What you are asked to do: In full and without alteration, write out the data below.

Excerpts from a dataset
>>>
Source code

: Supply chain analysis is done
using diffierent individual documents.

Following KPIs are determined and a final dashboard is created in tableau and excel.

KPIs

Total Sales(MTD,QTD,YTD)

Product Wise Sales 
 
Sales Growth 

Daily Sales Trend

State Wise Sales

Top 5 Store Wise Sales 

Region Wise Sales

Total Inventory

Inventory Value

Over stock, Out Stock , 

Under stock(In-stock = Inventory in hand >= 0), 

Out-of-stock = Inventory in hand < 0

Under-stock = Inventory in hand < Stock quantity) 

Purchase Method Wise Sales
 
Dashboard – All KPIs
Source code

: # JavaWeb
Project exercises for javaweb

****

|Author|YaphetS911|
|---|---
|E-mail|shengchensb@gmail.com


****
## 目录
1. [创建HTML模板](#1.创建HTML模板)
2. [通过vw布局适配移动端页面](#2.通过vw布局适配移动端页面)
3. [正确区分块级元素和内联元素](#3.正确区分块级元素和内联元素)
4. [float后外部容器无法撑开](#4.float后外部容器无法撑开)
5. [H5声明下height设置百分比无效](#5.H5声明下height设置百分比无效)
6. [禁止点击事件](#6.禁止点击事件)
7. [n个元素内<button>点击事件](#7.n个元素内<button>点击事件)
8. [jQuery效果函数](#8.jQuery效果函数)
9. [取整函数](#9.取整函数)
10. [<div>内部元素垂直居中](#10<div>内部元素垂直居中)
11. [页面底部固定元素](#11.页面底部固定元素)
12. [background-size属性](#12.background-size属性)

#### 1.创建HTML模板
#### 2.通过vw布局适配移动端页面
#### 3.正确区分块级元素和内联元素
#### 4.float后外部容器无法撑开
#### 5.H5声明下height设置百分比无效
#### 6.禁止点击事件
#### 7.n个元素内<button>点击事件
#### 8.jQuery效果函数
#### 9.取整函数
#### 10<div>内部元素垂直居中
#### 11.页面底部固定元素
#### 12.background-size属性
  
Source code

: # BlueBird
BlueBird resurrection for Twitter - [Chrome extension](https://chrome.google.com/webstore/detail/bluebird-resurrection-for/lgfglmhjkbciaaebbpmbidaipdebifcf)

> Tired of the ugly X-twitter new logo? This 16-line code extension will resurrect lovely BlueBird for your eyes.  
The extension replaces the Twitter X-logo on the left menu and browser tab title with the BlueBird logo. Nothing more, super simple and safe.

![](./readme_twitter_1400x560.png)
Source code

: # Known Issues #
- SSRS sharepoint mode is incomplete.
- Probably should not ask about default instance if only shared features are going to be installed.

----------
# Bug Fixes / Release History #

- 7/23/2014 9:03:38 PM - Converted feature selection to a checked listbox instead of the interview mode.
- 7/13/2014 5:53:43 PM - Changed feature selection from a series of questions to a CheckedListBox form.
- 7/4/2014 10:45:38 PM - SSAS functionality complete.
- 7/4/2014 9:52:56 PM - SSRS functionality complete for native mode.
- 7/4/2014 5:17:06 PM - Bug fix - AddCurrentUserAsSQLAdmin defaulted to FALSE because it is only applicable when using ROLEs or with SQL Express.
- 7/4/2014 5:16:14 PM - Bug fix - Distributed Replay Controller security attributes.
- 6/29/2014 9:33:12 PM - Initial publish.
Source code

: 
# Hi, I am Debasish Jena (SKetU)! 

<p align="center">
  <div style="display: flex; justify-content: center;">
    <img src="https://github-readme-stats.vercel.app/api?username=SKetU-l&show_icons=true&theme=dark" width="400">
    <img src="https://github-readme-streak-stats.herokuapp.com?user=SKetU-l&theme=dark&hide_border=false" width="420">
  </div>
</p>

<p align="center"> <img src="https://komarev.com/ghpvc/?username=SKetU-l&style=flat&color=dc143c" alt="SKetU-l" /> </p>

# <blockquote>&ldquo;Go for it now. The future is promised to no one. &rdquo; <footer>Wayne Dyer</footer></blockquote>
<<<
Worked solution:
Source code

: Supply chain analysis is done
using diffierent individual documents.

Following KPIs are determined and a final dashboard is created in tableau and excel.

KPIs

Total Sales(MTD,QTD,YTD)

Product Wise Sales 
 
Sales Growth 

Daily Sales Trend

State Wise Sales

Top 5 Store Wise Sales 

Region Wise Sales

Total Inventory

Inventory Value

Over stock, Out Stock , 

Under stock(In-stock = Inventory in hand >= 0), 

Out-of-stock = Inventory in hand < 0

Under-stock = Inventory in hand < Stock quantity) 

Purchase Method Wise Sales
 
Dashboard – All KPIs
Source code

: # JavaWeb
Project exercises for javaweb

****

|Author|YaphetS911|
|---|---
|E-mail|shengchensb@gmail.com


****
## 目录
1. [创建HTML模板](#1.创建HTML模板)
2. [通过vw布局适配移动端页面](#2.通过vw布局适配移动端页面)
3. [正确区分块级元素和内联元素](#3.正确区分块级元素和内联元素)
4. [float后外部容器无法撑开](#4.float后外部容器无法撑开)
5. [H5声明下height设置百分比无效](#5.H5声明下height设置百分比无效)
6. [禁止点击事件](#6.禁止点击事件)
7. [n个元素内<button>点击事件](#7.n个元素内<button>点击事件)
8. [jQuery效果函数](#8.jQuery效果函数)
9. [取整函数](#9.取整函数)
10. [<div>内部元素垂直居中](#10<div>内部元素垂直居中)
11. [页面底部固定元素](#11.页面底部固定元素)
12. [background-size属性](#12.background-size属性)

#### 1.创建HTML模板
#### 2.通过vw布局适配移动端页面
#### 3.正确区分块级元素和内联元素
#### 4.float后外部容器无法撑开
#### 5.H5声明下height设置百分比无效
#### 6.禁止点击事件
#### 7.n个元素内<button>点击事件
#### 8.jQuery效果函数
#### 9.取整函数
#### 10<div>内部元素垂直居中
#### 11.页面底部固定元素
#### 12.background-size属性
  
Source code

: # BlueBird
BlueBird resurrection for Twitter - [Chrome extension](https://chrome.google.com/webstore/detail/bluebird-resurrection-for/lgfglmhjkbciaaebbpmbidaipdebifcf)

> Tired of the ugly X-twitter new logo? This 16-line code extension will resurrect lovely BlueBird for your eyes.  
The extension replaces the Twitter X-logo on the left menu and browser tab title with the BlueBird logo. Nothing more, super simple and safe.

![](./readme_twitter_1400x560.png)
Source code

: # Known Issues #
- SSRS sharepoint mode is incomplete.
- Probably should not ask about default instance if only shared features are going to be installed.

----------
# Bug Fixes / Release History #

- 7/23/2014 9:03:38 PM - Converted feature selection to a checked listbox instead of the interview mode.
- 7/13/2014 5:53:43 PM - Changed feature selection from a series of questions to a CheckedListBox form.
- 7/4/2014 10:45:38 PM - SSAS functionality complete.
- 7/4/2014 9:52:56 PM - SSRS functionality complete for native mode.
- 7/4/2014 5:17:06 PM - Bug fix - AddCurrentUserAsSQLAdmin defaulted to FALSE because it is only applicable when using ROLEs or with SQL Express.
- 7/4/2014 5:16:14 PM - Bug fix - Distributed Replay Controller security attributes.
- 6/29/2014 9:33:12 PM - Initial publish.
Source code

: 
# Hi, I am Debasish Jena (SKetU)! 

<p align="center">
  <div style="display: flex; justify-content: center;">
    <img src="https://github-readme-stats.vercel.app/api?username=SKetU-l&show_icons=true&theme=dark" width="400">
    <img src="https://github-readme-streak-stats.herokuapp.com?user=SKetU-l&theme=dark&hide_border=false" width="420">
  </div>
</p>

<p align="center"> <img src="https://komarev.com/ghpvc/?username=SKetU-l&style=flat&color=dc143c" alt="SKetU-l" /> </p>

# <blockquote>&ldquo;Go for it now. The future is promised to no one. &rdquo; <footer>Wayne Dyer</footer></blockquote>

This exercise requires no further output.